Plan your week's theatre: top tickets

Penny Arcade
Penny Arcade, heading to Soho theatre this week. Photograph: Jasmine Hirst

Monday

Staging a Revolution celebrates the 10th anniversary of Belarus Free Theatre with an impressive programme of performances and discussions at various secret locations and the Young Vic in London, including some of their most acclaimed productions: 4.48 Psychosis, Minsk 2011, Being Harold Pinter and more. The wonderfully knotty Confirmation considers political extremism at West Yorkshire Playhouse in Leeds until Wednesday. Dirty Protest’s award-winning Parallel Lines is on tour, and hits the Soar Centre in Penygraig tonight before heading to Ffwrnes in Llanelli on Wednesday and the Hafren in Newtown on Friday. At the Tobacco Factory in Bristol, And Now: The World! considers being young in the digital age. Sibylle Berg’s piece won Theatre Heute’s play of the year award, so it should be worth a peek. There is still time to nab a ticket for the highly praised Young Chekhov season at Chichester festival theatre, and you might get one for Medea at the Almeida, north London. This week is also your last chance for Oresteia at Trafalgar Studios in London, definitely my pick of the year so far. It ends on Saturday. It’s also your last chance for Joe Hill-Gibbins’s racy take on Measure for Measure at the Young Vic. Experimental theatre-maker Penny Arcade is in action at the Soho theatre, London, with Longing Lasts Longer. I saw it in Edinburgh and its mix of eccentricity and exuberance is very engaging.
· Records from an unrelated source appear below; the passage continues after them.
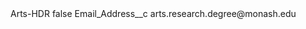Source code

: <?xml version="1.0" encoding="UTF-8"?>
<CustomMetadata xmlns="http://soap.sforce.com/2006/04/metadata" xmlns:xsi="http://www.w3.org/2001/XMLSchema-instance" xmlns:xsd="http://www.w3.org/2001/XMLSchema">
    <label>Arts-HDR</label>
    <protected>false</protected>
    <values>
        <field>Email_Address__c</field>
        <value xsi:type="xsd:string">arts.research.degree@monash.edu</value>
    </values>
</CustomMetadata>
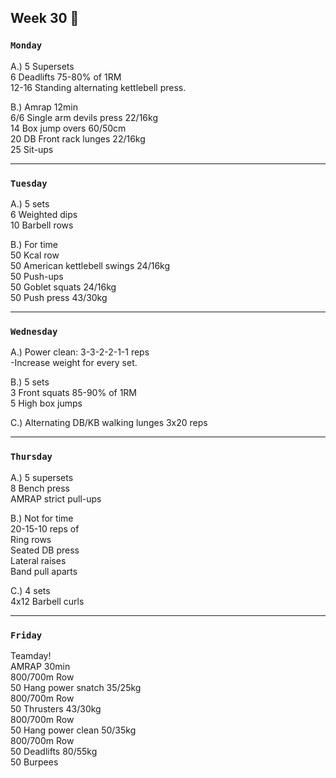 ## Week 30  :rabbit: 

### `Monday`     
A.) 5 Supersets  
6 Deadlifts 75-80% of 1RM   
12-16 Standing alternating kettlebell press.    

B.) Amrap 12min  
6/6 Single arm devils press 22/16kg   
14 Box jump overs 60/50cm  
20 DB Front rack lunges  22/16kg    
25 Sit-ups  

---
### `Tuesday`

A.) 5 sets  
6 Weighted dips   
10 Barbell rows  

B.) For time   
50 Kcal row  
50 American kettlebell swings 24/16kg  
50 Push-ups  
50 Goblet squats 24/16kg  
50 Push press 43/30kg   
 

----
### `Wednesday`
A.) Power clean: 3-3-2-2-1-1 reps  
-Increase weight for every set.  

B.) 5 sets  
3 Front squats 85-90% of 1RM   
5 High box jumps   

C.) Alternating DB/KB walking lunges 3x20 reps   

----
### `Thursday`  
A.) 5 supersets  
8 Bench press  
AMRAP strict pull-ups   

B.) Not for time  
20-15-10 reps of  
Ring rows  
Seated DB press   
Lateral raises  
Band pull aparts    

C.) 4 sets   
4x12 Barbell curls   


---
### `Friday` 
Teamday!  
AMRAP 30min  
800/700m Row  
50 Hang power snatch 35/25kg  
800/700m Row  
50 Thrusters 43/30kg  
800/700m Row  
50 Hang power clean 50/35kg  
800/700m Row  
50 Deadlifts 80/55kg  
50 Burpees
Oresteia, at Trafalgar Studios
Oresteia, at Trafalgar Studios in London until 7 November. Photograph: Tristram Kenton for the Guardian

Tuesday

Roger Michell revives Harley Granville Barker’s Waste, a really terrific Edwardian play, at the National Theatre from tonight. Barney Norris’s quiet, doleful elegy for a disappearing world, Eventide, plays the Salberg Studio in Salisbury from tonight. The Happiness Project, at the Roundhouse, north London, is created by 12- to 19-year-olds together with neuroscientists and psychologists, plus Tashi Gore and Jess Thorpe. Dry Land, at Jermyn Street theatre in the West End, is Ruby Rae Spiegel’s off-Broadway hit set in the girls’ locker room of a Florida high school. Forced Entertainment’s The Notebook goes to Battersea Arts Centre in south London. Green Ginger’s Outpost is at Jackson’s Lane in north London as part of the Suspense festival of puppetry, which is in venues all over the city this week with many enticing shows. Camden People’s Theatre’s Fitter Happier festival kicks off with Precious Cargo’s Into Thin Air and continues all week with contributions from Josh Coates, Urban Foxes Collective and more. Under the Bed, at the ARC in Stockton, is a dark fairytale about childhood trauma from the 154 Collective; it heads to the Theatre in the Mill in Bradford on Friday. Sam Holcroft’s take on Chekhov, Vanya, is at the Citizens in Glasgow. Simon Armitage’s Homer rewrite, The Odyssey: Missing Presumed Dead, takes up residence at Shakespeare’s Globe in London. Selina Thompson’s engaging and thoughtful Dark and Lovely considers what hair really means at Northern Stage in Newcastle. The Emerge festival at Warwick Arts Centre celebrates some of the extraordinary companies that are emerging from Warwick University, and will include performances from Dumbshow, Barrel Organ, Walrus and more.

Wednesday

There is lots of great stuff in the Spill performance festival this week, starting tonight with Robin Deacon’s White Balance at the Barbican, London, and finishing next Sunday with Heather Cassils’s Inextinguishable Fire at the National. Check out the full programme, which includes some fine work I’ve already seen, including Jamal Harwood’s The Privileged and Katy Baird’s Workshy. Battersea Arts Centre is where you need to be for a Deborah Pearson double bill that includes Like You Were Before and The Future Show. I’ve seen both and they are terrific. The centenary of the Clydeside rent strikes is commemorated in AJ Taudevin’s Mrs Barbour’s Daughters at the Tron theatre, Glasgow. Check out the Currency festival at the Place in London, which operates at the borders of dance, circus and performance. And if you can’t make it in person, check out the live streaming. The gorgeous Love Letters Straight from Your Heart is at the Continental in Preston tonight. And for one night only, Chris Goode’s Men in the Cities is at Cambridge Junction.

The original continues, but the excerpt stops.